We usually think that “love” is a better subject for posters or poetry than for philosophy, more fit for sonnets than syllogisms. So it is surprising to find an overtly erotic element in many of the greatest philosophers of the West —and in particular, at the heart of one of the founding documents in Western philosophy.
There is a poignant moment in Plato’s “Symposium,” when Aristophanes imagines two lovers engaged in sex, each one having found his “other half”: They try to identify what it is that they want from each other and can only say that it is “something more” than sex. And Hephaestus, the blacksmith god, stands over them with his tools, offering to weld them together so that they might share one life and one death. When they eagerly accept his proposal, Aristophanes explains that “love” is the name for “our pursuit of wholeness, our desire to be complete.”
So Socrates takes up the conversation and relates how he learned the secret arts of “erotics” from his teacher, Diotima, who taught him that “love” means “wanting to possess the good forever.” Thus, she says, do lovers pursue the beloved, and thus do students pursue knowledge, and thus do parents create children and artists their masterpieces. But the pursuit of physical love, to Plato, is securely grounded in the same impulse that leads scholars to study books and astronomers the stars: because education, too, can be driven by the drive for “I-know-not-what.” It is an impulse that suggests that somewhere in the structure of the universe, or hidden in the verses of Shakespeare, is some indispensable knowledge that will “complete us,” in as profound a sense as that eternal union offered by Hephaestus.
This is why Hector, near the end of “The History Boys,” lamely defends his sexual interest in his students by claiming that “education is itself an erotic experience.” It is why Allan Bloom blamed the decline of American education on a culture saturated by sex: “The eroticism of our students is lame,” he wrote in “The Closing of the American Mind.” This is why Plato taught that we move from love of bodies to love of ideas in an unbroken chain that ultimately culminates in “the sea of beauty” and the Form of the Good.
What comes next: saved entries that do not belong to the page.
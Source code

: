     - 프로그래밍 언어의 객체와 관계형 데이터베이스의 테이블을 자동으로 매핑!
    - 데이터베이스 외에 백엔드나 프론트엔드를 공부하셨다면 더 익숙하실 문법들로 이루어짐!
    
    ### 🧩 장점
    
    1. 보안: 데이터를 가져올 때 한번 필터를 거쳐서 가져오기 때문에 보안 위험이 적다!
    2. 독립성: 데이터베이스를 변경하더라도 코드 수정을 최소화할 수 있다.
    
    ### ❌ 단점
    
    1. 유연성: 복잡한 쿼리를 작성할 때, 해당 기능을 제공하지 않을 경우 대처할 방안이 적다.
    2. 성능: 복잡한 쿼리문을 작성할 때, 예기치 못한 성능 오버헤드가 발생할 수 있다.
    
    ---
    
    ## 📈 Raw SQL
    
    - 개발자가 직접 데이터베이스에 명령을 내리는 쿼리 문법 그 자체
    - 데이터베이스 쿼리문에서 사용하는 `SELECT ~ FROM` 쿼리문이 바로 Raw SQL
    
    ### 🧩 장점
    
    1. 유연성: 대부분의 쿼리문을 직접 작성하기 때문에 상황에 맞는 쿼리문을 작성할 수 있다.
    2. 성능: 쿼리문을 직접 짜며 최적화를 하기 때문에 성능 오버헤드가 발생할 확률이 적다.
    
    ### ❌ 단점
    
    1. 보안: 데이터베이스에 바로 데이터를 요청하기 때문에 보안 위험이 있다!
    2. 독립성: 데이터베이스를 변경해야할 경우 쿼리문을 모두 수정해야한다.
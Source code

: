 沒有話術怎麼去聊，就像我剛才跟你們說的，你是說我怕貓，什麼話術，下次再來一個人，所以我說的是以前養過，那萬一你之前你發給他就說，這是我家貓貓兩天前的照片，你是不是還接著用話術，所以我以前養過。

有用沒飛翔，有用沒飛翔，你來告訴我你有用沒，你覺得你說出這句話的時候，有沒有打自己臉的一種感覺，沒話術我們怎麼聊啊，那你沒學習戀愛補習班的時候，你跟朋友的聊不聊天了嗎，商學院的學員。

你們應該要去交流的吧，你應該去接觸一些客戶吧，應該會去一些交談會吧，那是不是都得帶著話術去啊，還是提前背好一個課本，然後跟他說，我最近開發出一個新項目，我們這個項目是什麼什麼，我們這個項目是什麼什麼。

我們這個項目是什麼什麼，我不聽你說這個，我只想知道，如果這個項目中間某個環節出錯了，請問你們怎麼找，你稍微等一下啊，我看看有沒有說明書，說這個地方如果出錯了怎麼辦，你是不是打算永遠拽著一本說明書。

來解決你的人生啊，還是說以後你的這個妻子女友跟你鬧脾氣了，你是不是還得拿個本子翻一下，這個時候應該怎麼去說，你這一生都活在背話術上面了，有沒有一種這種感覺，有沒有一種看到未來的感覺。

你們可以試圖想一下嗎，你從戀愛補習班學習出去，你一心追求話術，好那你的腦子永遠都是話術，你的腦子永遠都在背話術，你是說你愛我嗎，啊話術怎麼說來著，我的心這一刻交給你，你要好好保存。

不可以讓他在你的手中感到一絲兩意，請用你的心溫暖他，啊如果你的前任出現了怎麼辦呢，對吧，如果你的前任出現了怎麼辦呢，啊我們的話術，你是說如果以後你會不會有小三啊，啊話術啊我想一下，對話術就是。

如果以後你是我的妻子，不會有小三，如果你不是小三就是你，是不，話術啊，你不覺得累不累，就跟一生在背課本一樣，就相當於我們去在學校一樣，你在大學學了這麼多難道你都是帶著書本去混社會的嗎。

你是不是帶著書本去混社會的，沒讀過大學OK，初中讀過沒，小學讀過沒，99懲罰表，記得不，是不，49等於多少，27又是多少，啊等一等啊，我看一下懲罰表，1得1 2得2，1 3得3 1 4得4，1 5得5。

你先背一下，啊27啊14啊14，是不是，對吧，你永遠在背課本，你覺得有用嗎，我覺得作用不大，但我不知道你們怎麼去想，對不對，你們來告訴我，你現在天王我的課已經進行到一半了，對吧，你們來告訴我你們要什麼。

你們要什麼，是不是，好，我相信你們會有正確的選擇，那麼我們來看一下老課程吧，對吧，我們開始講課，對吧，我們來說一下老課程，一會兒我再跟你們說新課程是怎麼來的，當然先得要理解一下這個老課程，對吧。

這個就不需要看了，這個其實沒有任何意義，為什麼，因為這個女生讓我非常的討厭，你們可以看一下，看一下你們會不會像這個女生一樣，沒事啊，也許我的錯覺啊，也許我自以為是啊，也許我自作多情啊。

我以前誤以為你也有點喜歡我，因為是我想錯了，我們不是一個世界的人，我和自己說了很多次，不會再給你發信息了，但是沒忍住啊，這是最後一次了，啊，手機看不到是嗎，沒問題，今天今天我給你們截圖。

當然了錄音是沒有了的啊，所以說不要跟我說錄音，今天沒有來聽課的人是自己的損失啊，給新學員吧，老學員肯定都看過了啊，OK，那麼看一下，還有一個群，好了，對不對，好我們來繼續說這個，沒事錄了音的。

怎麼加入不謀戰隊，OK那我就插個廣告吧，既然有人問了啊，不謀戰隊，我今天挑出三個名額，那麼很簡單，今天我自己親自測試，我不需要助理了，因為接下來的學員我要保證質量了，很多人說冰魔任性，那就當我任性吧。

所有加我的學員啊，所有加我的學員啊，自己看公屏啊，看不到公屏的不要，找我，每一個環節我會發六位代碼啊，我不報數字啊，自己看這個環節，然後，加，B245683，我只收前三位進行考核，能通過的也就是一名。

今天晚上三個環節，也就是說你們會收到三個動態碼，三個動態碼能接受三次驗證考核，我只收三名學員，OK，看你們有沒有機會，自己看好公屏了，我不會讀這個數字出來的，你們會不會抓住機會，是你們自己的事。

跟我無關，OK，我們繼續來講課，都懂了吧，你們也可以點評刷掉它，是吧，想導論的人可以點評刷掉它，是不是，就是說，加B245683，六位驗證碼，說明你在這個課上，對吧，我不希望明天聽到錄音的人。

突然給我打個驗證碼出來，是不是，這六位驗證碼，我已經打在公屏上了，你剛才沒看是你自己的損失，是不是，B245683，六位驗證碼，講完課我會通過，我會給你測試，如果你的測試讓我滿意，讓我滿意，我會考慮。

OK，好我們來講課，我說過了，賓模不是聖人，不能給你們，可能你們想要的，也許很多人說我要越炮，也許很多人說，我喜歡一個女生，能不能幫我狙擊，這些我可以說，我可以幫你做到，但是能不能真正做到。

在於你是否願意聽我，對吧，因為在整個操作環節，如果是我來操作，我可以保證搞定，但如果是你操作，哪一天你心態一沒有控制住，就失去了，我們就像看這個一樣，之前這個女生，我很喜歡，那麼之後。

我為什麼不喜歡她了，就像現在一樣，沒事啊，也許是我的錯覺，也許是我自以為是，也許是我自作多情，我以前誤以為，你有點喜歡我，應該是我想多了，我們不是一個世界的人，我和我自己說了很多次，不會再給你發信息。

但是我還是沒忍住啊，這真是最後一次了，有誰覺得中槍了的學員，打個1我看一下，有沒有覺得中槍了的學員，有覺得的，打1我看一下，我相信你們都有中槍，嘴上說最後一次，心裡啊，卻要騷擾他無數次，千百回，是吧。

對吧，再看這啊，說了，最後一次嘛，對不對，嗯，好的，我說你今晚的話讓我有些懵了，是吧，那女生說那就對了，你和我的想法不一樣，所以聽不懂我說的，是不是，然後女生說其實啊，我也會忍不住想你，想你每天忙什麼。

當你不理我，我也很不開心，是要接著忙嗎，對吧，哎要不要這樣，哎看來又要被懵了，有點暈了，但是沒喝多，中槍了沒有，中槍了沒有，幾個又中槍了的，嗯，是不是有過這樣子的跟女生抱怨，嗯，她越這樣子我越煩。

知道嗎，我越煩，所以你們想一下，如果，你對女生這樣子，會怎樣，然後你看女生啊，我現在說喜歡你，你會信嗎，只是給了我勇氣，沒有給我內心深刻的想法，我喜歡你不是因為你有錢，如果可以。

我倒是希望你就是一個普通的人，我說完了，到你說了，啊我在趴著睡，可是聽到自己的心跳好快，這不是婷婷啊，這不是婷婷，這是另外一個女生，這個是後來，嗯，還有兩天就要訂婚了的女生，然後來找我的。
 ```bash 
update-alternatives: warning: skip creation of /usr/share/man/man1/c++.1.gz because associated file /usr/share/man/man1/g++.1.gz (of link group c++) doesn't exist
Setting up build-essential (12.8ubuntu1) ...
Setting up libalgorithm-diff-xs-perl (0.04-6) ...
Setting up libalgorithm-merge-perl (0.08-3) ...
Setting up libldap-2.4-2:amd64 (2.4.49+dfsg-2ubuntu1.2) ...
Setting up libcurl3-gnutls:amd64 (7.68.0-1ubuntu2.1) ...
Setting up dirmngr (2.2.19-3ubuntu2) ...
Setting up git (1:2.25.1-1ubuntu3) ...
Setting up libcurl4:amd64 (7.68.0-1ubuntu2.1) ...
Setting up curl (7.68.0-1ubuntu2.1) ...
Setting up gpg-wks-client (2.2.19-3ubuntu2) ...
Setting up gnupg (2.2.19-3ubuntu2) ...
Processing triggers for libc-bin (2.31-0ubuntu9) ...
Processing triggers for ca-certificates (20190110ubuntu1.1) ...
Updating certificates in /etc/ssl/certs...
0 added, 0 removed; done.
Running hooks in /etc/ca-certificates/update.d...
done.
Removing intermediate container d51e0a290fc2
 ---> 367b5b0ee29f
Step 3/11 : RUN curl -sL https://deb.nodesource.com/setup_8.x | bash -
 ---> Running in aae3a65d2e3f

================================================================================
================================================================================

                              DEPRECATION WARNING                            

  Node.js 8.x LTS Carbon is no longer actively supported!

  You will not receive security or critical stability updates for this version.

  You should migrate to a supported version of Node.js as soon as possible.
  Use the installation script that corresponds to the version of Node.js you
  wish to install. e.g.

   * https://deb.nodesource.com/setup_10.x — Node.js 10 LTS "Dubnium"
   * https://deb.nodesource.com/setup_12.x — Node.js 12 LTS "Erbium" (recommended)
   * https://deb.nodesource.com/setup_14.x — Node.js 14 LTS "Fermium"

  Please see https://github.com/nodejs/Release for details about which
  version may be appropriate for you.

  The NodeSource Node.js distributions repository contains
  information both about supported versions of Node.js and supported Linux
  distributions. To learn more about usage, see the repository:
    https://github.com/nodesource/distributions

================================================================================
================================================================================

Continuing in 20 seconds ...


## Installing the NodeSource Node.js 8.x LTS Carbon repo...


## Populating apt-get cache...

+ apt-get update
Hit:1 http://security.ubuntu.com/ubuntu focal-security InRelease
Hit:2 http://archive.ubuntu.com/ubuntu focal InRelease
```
Christian writers had little difficulty mapping the God of Golgotha onto the basic outline of Platonic metaphysics, but it took the genius of Aquinas to bring Aristotle to bear on the problem. Aquinas was wrestling with a signature difficulty in the teachings of Christ: that we are to love not merely our neighbors, but even our enemies. How, one might argue, could we possibly bring ourselves to feel genuine affection for those with whom, by definition, we do not get along?
Applying the characteristic insights of Aristotle to a fundamentally religious problem, Aquinas taught that love is not merely an emotion but an act of will, that “to love” means “to seek the good of another.” So when we teach students, we are promoting the good of knowledge. And when parents raise children, they are promoting the goods of physical and emotional welfare. And when we learn, we are seeking the good of truth for ourselves, because in the system of Aquinas, one cannot love others until one has learned to love oneself. For Aquinas, this self-love is predicated on the basic act of creation by God and the subsequent passion of Christ on the Cross. “Passion” itself is from the Latin word for “suffering,” and so was used by Roman Christians to describe Christ’s death; and from this, the word was more broadly used to describe supreme love, and thus fervent desire.
And so did Augustine write his great prayer, “Late have I loved thee, beauty ever ancient, ever new — late have I loved thee. You were within me, but I was outside you: I rushed upon those fair things which, if not in you, would not be at all. You called to me, you cried out, you shattered my deafness. You blazed with light and broke my blindness; you sent forth fragrance and I drew in breath and now I pant for you. I have tasted you, and I hunger and thirst for you. You have touched me, and now I burn for your peace.”
Few poets have ever matched the breath-taking intensity of Augustine’s style, the magnificent ardor and the unshielded honesty of this philosopher’s prose. Yet in Aristotle, we can find an idea nearly as lovely; the notion, carried over into Aquinas, that if we will to love another, the emotions shall follow, that we can cultivate a sense of love like a sense of art, that the habit of benevolence can be learned, that we may yet love even our enemies. And that, to me, is as much in keeping with the spirit of Valentine’s Day as anything you’ll find in a poster around campus.